En juin 1940, à un moment où l'armée française est débordée par l'invasion allemande, les partisans de la France Libre cherchent la parade pour éviter que la France ne tombe sous le joug nazi et en particulier son importante marine de guerre.
Jean Monnet, alors haut-fonctionnaire chargé de coordonner, de Londres, les productions française et anglaise d'armements, imagine cette proposition de «fusion totale» entre la France et le Royaume-Uni. Il réussit à convaincre Winston Churchill et le reste du gouvernement britannique, d'abord sceptiques, du bien-fondé d'un tel projet.
Churchill et de Gaulle
«Les deux gouvernements déclarent que la France et la Grande-Bretagne ne seront plus à l'avenir deux Nations mais une seule union franco-britannique», est-il ainsi écrit dans la déclaration co-rédigée à la mi-juin, notamment par le Général de Gaulle et le Premier ministre britannique.
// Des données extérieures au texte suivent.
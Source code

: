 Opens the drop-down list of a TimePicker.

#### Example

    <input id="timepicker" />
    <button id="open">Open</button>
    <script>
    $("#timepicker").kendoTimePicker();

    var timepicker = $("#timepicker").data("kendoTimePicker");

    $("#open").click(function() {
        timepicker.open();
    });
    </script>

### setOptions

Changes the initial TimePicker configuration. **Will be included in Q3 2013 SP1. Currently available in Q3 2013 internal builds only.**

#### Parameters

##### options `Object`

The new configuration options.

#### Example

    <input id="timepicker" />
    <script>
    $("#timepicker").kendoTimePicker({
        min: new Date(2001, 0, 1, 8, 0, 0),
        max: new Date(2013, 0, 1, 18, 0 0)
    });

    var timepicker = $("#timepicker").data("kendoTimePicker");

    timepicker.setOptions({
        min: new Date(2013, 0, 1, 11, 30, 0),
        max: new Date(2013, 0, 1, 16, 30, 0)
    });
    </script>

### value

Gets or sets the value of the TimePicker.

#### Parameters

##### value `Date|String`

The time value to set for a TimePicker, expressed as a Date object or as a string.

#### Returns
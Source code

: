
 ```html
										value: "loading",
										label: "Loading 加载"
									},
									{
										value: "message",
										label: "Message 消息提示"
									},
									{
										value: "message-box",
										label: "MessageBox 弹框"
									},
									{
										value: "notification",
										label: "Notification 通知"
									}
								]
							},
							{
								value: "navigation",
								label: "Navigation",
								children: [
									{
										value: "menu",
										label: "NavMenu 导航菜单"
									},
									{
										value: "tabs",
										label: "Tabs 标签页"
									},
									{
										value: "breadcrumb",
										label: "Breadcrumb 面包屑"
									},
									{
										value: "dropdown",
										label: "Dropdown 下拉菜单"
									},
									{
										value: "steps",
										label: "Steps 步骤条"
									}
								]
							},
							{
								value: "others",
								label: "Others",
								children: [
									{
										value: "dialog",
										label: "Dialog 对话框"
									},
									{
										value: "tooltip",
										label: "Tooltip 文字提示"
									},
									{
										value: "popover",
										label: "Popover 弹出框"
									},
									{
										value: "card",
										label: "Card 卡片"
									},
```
Le document a été montré à la presse par les Archives nationales britanniques à l'occasion du 120e anniversaire de l'Entente cordiale, une série d'accords bilatéraux signés le 8 avril 1904 par lesquels la France et le Royaume-Uni règlent un certain nombre de différends coloniaux.
Avec «La déclaration d'Union» de 1940, l'objectif est de mettre en commun les ressources des deux pays pendant leur combat contre l'Allemagne nazie, en formant un gouvernement de guerre unique et en unifiant les deux Parlements.
«Tout citoyen français jouira immédiatement de la nationalité britannique, tout sujet britannique deviendra un citoyen français», peut-on encore lire dans ce texte.
«Nous avons tous convenu que ce texte est le dispositif le plus approprié et le plus efficace que nous puissions trouver», écrit notamment Winston Churchill, dans un autre document conservé par les Archives nationales.
«Plus forts» ensemble
«Il était clair que la France ne pourrait pas tenir et ils (les initiateurs de cette proposition) pensaient que les deux pays seraient en meilleure posture et plus forts en s'unissant», explique Juliette Desplat, une historienne spécialiste de la diplomatie aux Archives nationales.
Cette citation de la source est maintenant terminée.